Monday, January 2, 2012

Every Diet Starts on Monday and Ends on Tuesday

At the beginning of every year, those of us who belong to a gym have the privilege of sharing our space with the Resolutionaries. Fortunately, I go when the gym opens at 5:00 am, and even the most dedicated Resolutionaries rarely make it that early. Another advantage to working out that early is that we only have to deal with a few Resolutionaries until the first really cold or rainy morning. Once that occurs, we never see them again. It is the only time of year, I pray for bad weather.

But this is not about the resolutionaries at my gym; this is about resolutions.

Through the years, I have made my share of resolutions, and I have broken almost all them.

I think the only one I kept was to purchase a Lady Kenmore portable washing machine, so I wouldn’t have to go to a Laundromat anymore. I kept that machine for more than a dozen years. 

Last year, I decided to take a different approach. Rather than declare resolutions I knew I wouldn’t keep – whisper my opinions, be more patient with stupid people, quit rolling my eyes during meetings – I made goals. I thought goals would be easier to achieve than changes in a middle-aged personality.

Apparently, I was right.

I only established three goals: lose fifty pounds, buy a mobile home, and write a blog about my experiences once I bought a mobile home.
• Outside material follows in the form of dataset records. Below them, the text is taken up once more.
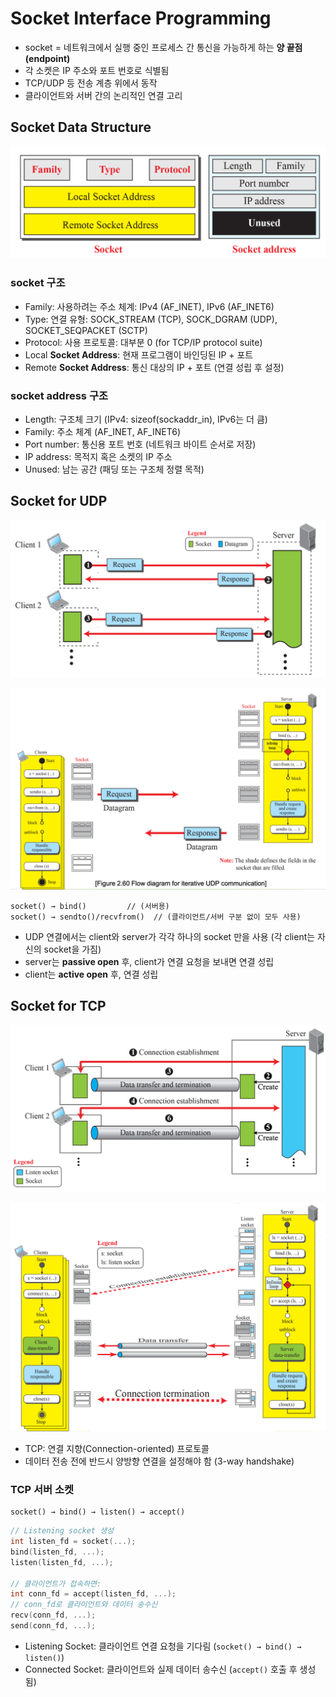 # Socket Interface Programming

- socket = 네트워크에서 실행 중인 프로세스 간 통신을 가능하게 하는 **양 끝점(endpoint)**
- 각 소켓은 IP 주소와 포트 번호로 식별됨
- TCP/UDP 등 전송 계층 위에서 동작
- 클라이언트와 서버 간의 논리적인 연결 고리

## Socket Data Structure

![socket data structure](../screenshots/2.5.1.png)

### socket 구조

- Family: 사용하려는 주소 체계: IPv4 (AF_INET), IPv6 (AF_INET6)
- Type: 연결 유형: SOCK_STREAM (TCP), SOCK_DGRAM (UDP), SOCKET_SEQPACKET (SCTP)
- Protocol: 사용 프로토콜: 대부분 0 (for TCP/IP protocol suite)
- Local **Socket Address**: 현재 프로그램이 바인딩된 IP + 포트
- Remote **Socket Address**: 통신 대상의 IP + 포트 (연결 성립 후 설정)

### socket address 구조

- Length: 구조체 크기 (IPv4: sizeof(sockaddr_in), IPv6는 더 큼)
- Family: 주소 체계 (AF_INET, AF_INET6)
- Port number: 통신용 포트 번호 (네트워크 바이트 순서로 저장)
- IP address: 목적지 혹은 소켓의 IP 주소
- Unused: 남는 공간 (패딩 또는 구조체 정렬 목적)

## Socket for UDP

![socket for UDP](../screenshots/2.5.2.png)

![flow diagram for UDP communication](../screenshots/2.5.3.png)

```
socket() → bind()         // (서버용)
socket() → sendto()/recvfrom()  // (클라이언트/서버 구분 없이 모두 사용)
```

- UDP 연결에서는 client와 server가 각각 하나의 socket 만을 사용 (각 client는 자신의 socket을 가짐)
- server는 **passive open** 후, client가 연결 요청을 보내면 연결 성립
- client는 **active open** 후, 연결 성립

## Socket for TCP

![socket for TCP](../screenshots/2.5.4.png)

![flow diagram for TCP communication](../screenshots/2.5.5.png)

- TCP: 연결 지향(Connection-oriented) 프로토콜
- 데이터 전송 전에 반드시 양방향 연결을 설정해야 함 (3-way handshake)

### TCP 서버 소켓

```
socket() → bind() → listen() → accept()
```

```c
// Listening socket 생성
int listen_fd = socket(...);
bind(listen_fd, ...);
listen(listen_fd, ...);

// 클라이언트가 접속하면:
int conn_fd = accept(listen_fd, ...);
// conn_fd로 클라이언트와 데이터 송수신
recv(conn_fd, ...);
send(conn_fd, ...);
```

- Listening Socket: 클라이언트 연결 요청을 기다림 (`socket() → bind() → listen()`)
- Connected Socket: 클라이언트와 실제 데이터 송수신 (`accept()` 호출 후 생성됨)
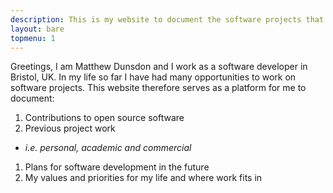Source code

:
 ```yaml
---
description: This is my website to document the software projects that I have worked upon in the past, as well as problems I would like to develop solutions for in the future.
layout: bare
topmenu: 1
---
```


Greetings, I am Matthew Dunsdon and I work as a software developer in Bristol, UK.  In my life so far I have had many opportunities to work on software projects.  This website therefore serves as a platform for me to document:

1. Contributions to open source software
1. Previous project work
 * _i.e. personal, academic and commercial_
1. Plans for software development in the future
1. My values and priorities for my life and where work fits in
That actually turned out well. In four months, I lost fifty pounds, and afterward, I looked like Larry King in every picture someone took of me. I have since regained fifteen of those pounds, which are now a part of this year’s goals.

You know I achieved the other two goals, or you would be watching internet porn right now.

They say if you want to make God laugh, make plans. I don’t know if that is entirely true, but let’s take a look back at one of the major plans I made in my past life.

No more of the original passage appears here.